Some owners were not British or were the offspring of immigrants such as the Huths of Possingworth and Wykehurst who came from Germany and the James of West Dean. These wealthy Americans employed Ernest George and Harold Peto to wrap a much-altered old house with a Gothic style using the local flint as the building stone.  Now a well-known art college, it still has the large and ornate walled gardens such houses needed to provide fruit, vegetables and flowers and a superb view over a long-established park. Edward VII was amongst the appreciative visitors to this luxurious house.  
The Huth brothers commissioned new homes. Possingworth in Waldron is Gothic in style but Wykehurst in Bolney is strongly reminiscent of a French Chateau. 

Wykehurst, Bolney, early 1870s design by E M Barry 
Although many Victorian and Edwardian houses have been demolished it is still possible to see a few easily. Ashdown Park is now the Ashdown Park Hotel (near Forest Row) and Horsted Place (near Uckfield)  noted above and, Standen (East Grinstead) an 'Arts and Crafts' house with a rich interior owned by the National Trust.  Over on the boundary with Hampshire there is the rebuilt Stansted which is privately owned and open to the public (details on Standen's website)
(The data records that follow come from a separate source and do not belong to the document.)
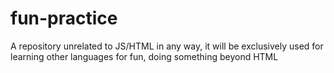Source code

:# fun-practice
A repository unrelated to JS/HTML in any way, it will be exclusively used for learning other languages for fun, doing something beyond HTML
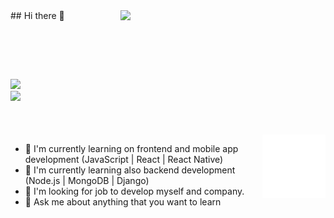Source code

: <img src="https://github-readme-stats.vercel.app/api?username=serhat-ozcakir&show_icons=true&theme=dark" align='right' width="65%">
## Hi there 👋
<br/>
<p align="left"> <img src="https://komarev.com/ghpvc/?username=ArfOz" alt="" /> </p><br/><br/>

[![](https://img.shields.io/badge/linkedin-%230077B5.svg?&style=for-the-badge&logo=linkedin&logoColor=white)](https://www.linkedin.com/in/arif-%C3%B6zkan-%C3%B6zt%C3%BCrk-3503191b2/ )
<br/>
[![](https://img.shields.io/badge/twitter-%231DA1F2.svg?&style=for-the-badge&logo=twitter&logoColor=white)](https://twitter.com/Arif0zkan)
<br/>
<br/><br/>
<br/>
<img src="./animation_500_kd7ngokt.gif" alt="react-native" width="20%" height="20%" align="right">
- 🔭 I'm currently learning on frontend and mobile app development (JavaScript | React | React Native)
- 🌱 I'm currently learning also backend development (Node.js | MongoDB | Django)
- 👯 I'm looking for job to develop myself and company.
- 💬 Ask me about anything that you want to learn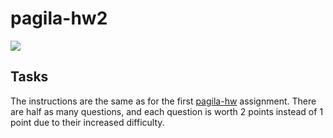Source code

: # pagila-hw2
[![](https://github.com/leafsphere/pagila-hw2/workflows/tests/badge.svg)](https://github.com/leafsphere/pagila-hw2/actions?query=workflow%3Atests)

## Tasks

The instructions are the same as for the first [pagila-hw](https://github.com/mikeizbicki/pagila-hw) assignment.
There are half as many questions, and each question is worth 2 points instead of 1 point due to their increased difficulty.
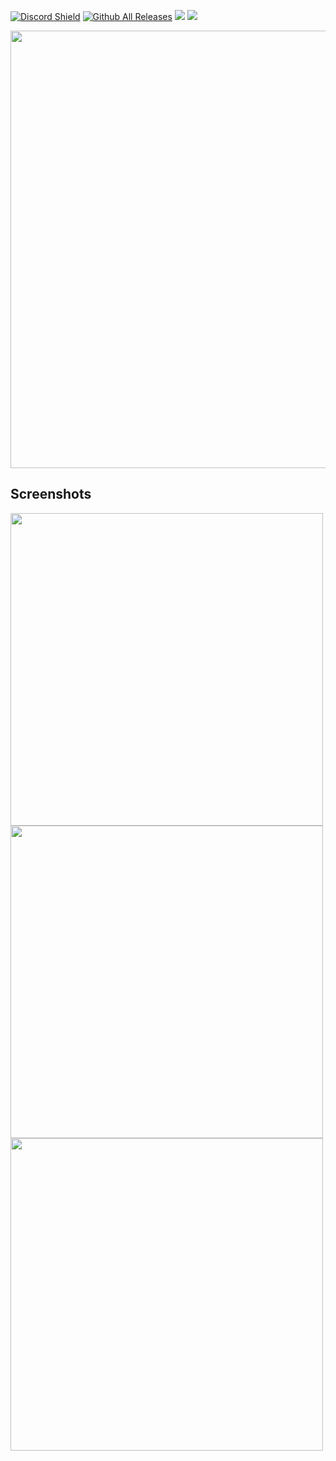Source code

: [![Discord Shield](https://img.shields.io/discord/931335263509151846?color=5865F2&label=discord&logo=discord&logoColor=white)](https://discord.gg/tXW5Mex7rR)
[![Github All Releases](https://img.shields.io/github/downloads/BenjaminHalko/WiiMusicEditorPlus/total.svg)](https://hanadigital.github.io/grev/?user=benjaminhalko&repo=wiimusiceditorplus)
[![](https://img.shields.io/github/stars/BenjaminHalko/WiiMusicEditorPlus)]()
[![](https://img.shields.io/badge/dynamic/json?label=version&query=%24.0.tag_name&url=https%3A%2F%2Fapi.github.com%2Frepos%2FBenjaminHalko%2FWiiMusicEditorPlus%2Freleases)](https://github.com/BenjaminHalko/WiiMusicEditorPlus/releases/latest)

<img src="https://user-images.githubusercontent.com/73490201/147893121-3ed1ae74-5f3e-45ca-b5d4-2d6a4285a508.png" width="700">

## Screenshots

<img src="https://user-images.githubusercontent.com/73490201/147893157-67f9e6d2-432c-4186-9d91-e31db1e4b9aa.PNG" width="500">
<img src="https://user-images.githubusercontent.com/73490201/147893158-dc8ca6eb-59aa-47ea-be08-c27f2a1025db.PNG" width="500">
<img src="https://user-images.githubusercontent.com/73490201/147893159-f04aa1c2-47f5-4c75-9a35-28db18df8e61.PNG" width="500">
Great Dixter (at Northiam, below) is now one of several houses of this period which are famous for its gardens but the house is special too. 

Great Dixter being enlarged by adding another old timber framed section in 1911. 
It's an example of an old house which was enlarged by adding a section from a demolished one of about the same age. The old photo, dated 1911 is in the collection of the Sussex Archaeological Society which show the work in progress.  This was one of many smaller country houses built between about 1890 and 1914.